Double your Tips
How to build instant connection through the power of touch
Several years ago I was working as a coach for a personal development program in Calgary, Alberta, when I learned about a waitress that was earning over double the tips of all the other waitresses in her restaurant. She wasn’t the best looking, she didn’t have the best personality, and she wasn’t funnier or louder than her co-workers. Yet repeatedly, night after night, she brought home significantly more than all the other waitresses. What was her secret? – Warm authentic touch.
Patrons in her section would be greeted by a soft touch on the back or a sleeve, a light touch on the shoulder when asking if they were ready to order, and a light touch on the hand when presenting the bill following the meal. It was as though she was able to instantly connect with everyone she served, as she made her way around the entire parties table making all feel valued. Those she served would describe her as having made them ‘feel welcome and at home’, tipping well, and often returning to the restaurant and requesting that she serve them again.
Upon learning about this I – A) was immediately intrigued and B) wanted to begin ‘field testing’ this technique for myself. The first thing I did was call my cousin Joy who was at the time, working as a waitress at Applebee’s. She was hesitant and unsure at first, yet after persisting, she agreed to try the technique out for the next week or two. Sure enough, success. Joy stated that she was up at least 30% more in tips than she had been prior to using the ‘touch technique’. I began wondering how else this technique could be utilized.
At this point in my life I was also Instructing First Aid Courses through the Canadian Red Cross, a standardized two-day course delivered throughout Canada. Most of the learners that I was instructing, were male and worked in the Oil & Gas and Construction Industry. I decided to conduct a little experiment. The first class in ‘my experiment’ I decided I would teach, but not touch anyone. I referred to video clips, performed demonstrations strictly on mannequins, and didn’t even shake the students hands on the final day of class. When reviewing my evaluations they were good for the most part, but certainly not stellar.
The next class in ‘my experiment’ was completely different. I shook everyone’s hand and introduced myself to everyone personally at the very start. Continually I walked around assisting in sling applications, and correcting arm posture while performing chest compressions. By Day 2 I began to feel quite out of my introverted comfort zone, as these burly men would put an arm around my shoulder or pat me on the back. The class was high energy, individuals were enthusiastic to participate, and I received some of the best reviews I have ever received. One particular review stated; “I have taken many First Aid classes over the last 30 years and hands down this was the best class I have ever been in.”

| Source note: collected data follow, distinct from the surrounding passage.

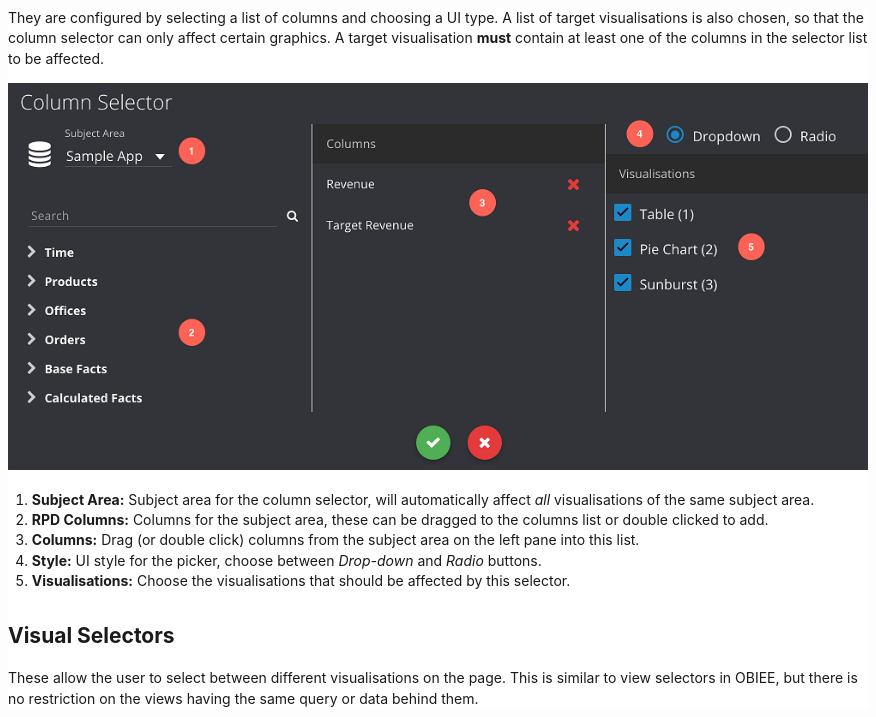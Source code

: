 They are configured by selecting a list of columns and choosing a UI type. A list of target visualisations is also chosen, so that the column selector can only affect certain graphics. A target visualisation **must** contain at least one of the columns in the selector list to be affected.

![Edit Column Selector](../../images/dbBuilder/editCS.png)

1. **Subject Area:** Subject area for the column selector, will automatically affect *all* visualisations of the same subject area.
2. **RPD Columns:** Columns for the subject area, these can be dragged to the columns list or double clicked to add.
3. **Columns:** Drag (or double click) columns from the subject area on the left pane into this list.
4. **Style:** UI style for the picker, choose between *Drop-down* and *Radio* buttons.
5. **Visualisations:** Choose the visualisations that should be affected by this selector.


## Visual Selectors

These allow the user to select between different visualisations on the page. This is similar to view selectors in OBIEE, but there is no restriction on the views having the same query or data behind them.
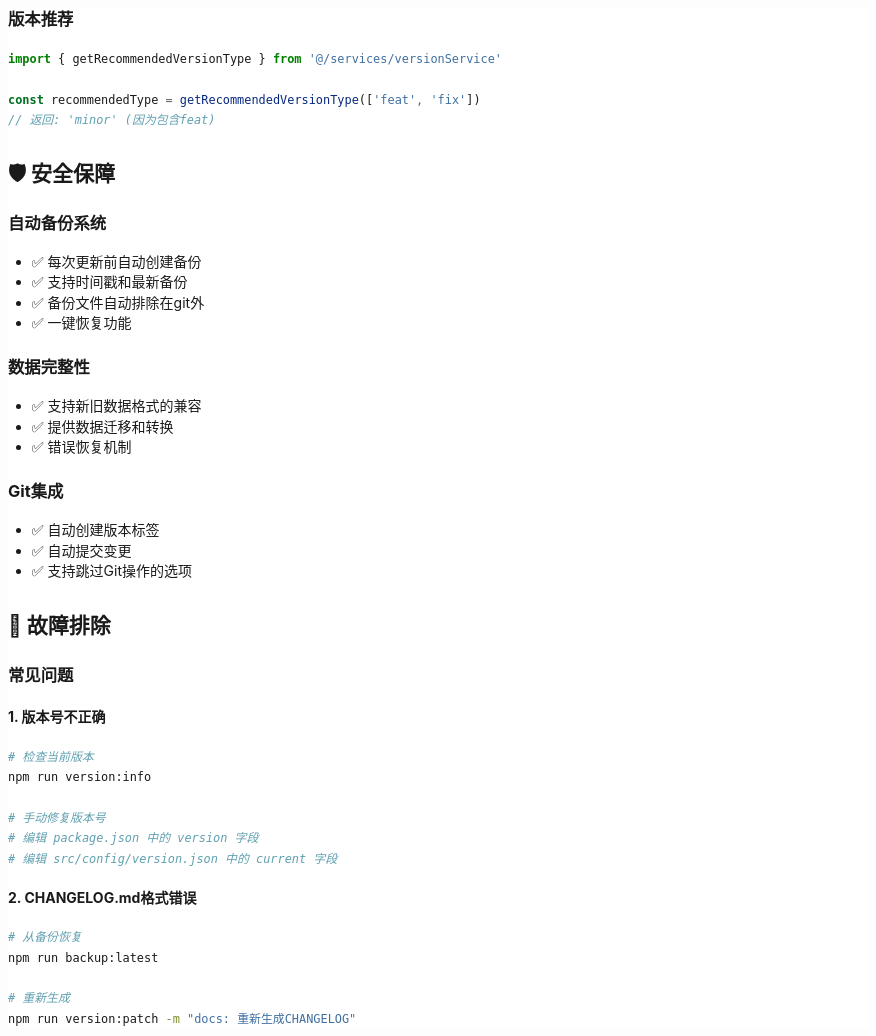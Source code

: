### 版本推荐

```typescript
import { getRecommendedVersionType } from '@/services/versionService'

const recommendedType = getRecommendedVersionType(['feat', 'fix'])
// 返回: 'minor' (因为包含feat)
```

## 🛡️ 安全保障

### 自动备份系统

- ✅ 每次更新前自动创建备份
- ✅ 支持时间戳和最新备份
- ✅ 备份文件自动排除在git外
- ✅ 一键恢复功能

### 数据完整性

- ✅ 支持新旧数据格式的兼容
- ✅ 提供数据迁移和转换
- ✅ 错误恢复机制

### Git集成

- ✅ 自动创建版本标签
- ✅ 自动提交变更
- ✅ 支持跳过Git操作的选项

## 🔧 故障排除

### 常见问题

#### 1. 版本号不正确

```bash
# 检查当前版本
npm run version:info

# 手动修复版本号
# 编辑 package.json 中的 version 字段
# 编辑 src/config/version.json 中的 current 字段
```

#### 2. CHANGELOG.md格式错误

```bash
# 从备份恢复
npm run backup:latest

# 重新生成
npm run version:patch -m "docs: 重新生成CHANGELOG"
```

After this success I decided to step it up a notch and experiment with this technique in a new environment, the local bar-scene. Over a period of about 6-8 months I ran a new kind of experiment each time I would go out to a pub, bar, or nightclub. First, I would scan the bar for the biggest, scariest looking guys that I could identify; Bikers, Soldiers, Tattooed Body Builder Types. Then, without them knowing, I would create an opportunity to make personal contact with them as I made my way through the crowd, excusing myself as I passed with a hand on the upper back or shoulder. Initially, my thought was this would eliminate me from becoming a target by creating a subtle form of connection should one of these individuals become angry, and begin seeking a fight, however an interesting thing occurred. Repeatedly, night after night, I began being bought drinks; British Soldiers, H.A. Bikers, Oil Rig Workers, began buying me shooters, beers, and cocktails. Understand this, straight guys don’t go to the bar to buy other guys drinks, yet this would happen in some fashion every night I went out and intentionally touched these guys.
I have since continued to utilize this technique in all types of situations, from meeting with potential clients to attending functions and networking events.
Three main points to consider when using touch in social interactions
1) Ensure you are coming from a place of authenticity. People will pick up on your sincerity or lack there-of. If individuals feel they are being manipulated in any way they will close off. Approach the other person with integrity.
2) Put yourself in the other person’s shoes. A good question to consider is; what kind of touch would this person appreciate? Some people are ‘huggers’ and others are strictly ‘hand-shakers’, hugging a hand-shaker could feel intrusive, and hand-shaking a hugger may not produce as strong a connection.
3) Become curious about other people. When you become curious and interested in other people, they tend to open up. Being more naturally introverted myself, I find whenever I approach another person from a point of curious discovery, incorporating kind & sincere touch becomes natural to embrace the others humanity.
Most importantly, have fun, and don’t take the process too seriously. Not everyone will necessarily reciprocate to the level you suspect, and you will never know the hearts you will be able to open, with a simple warm authentic touch.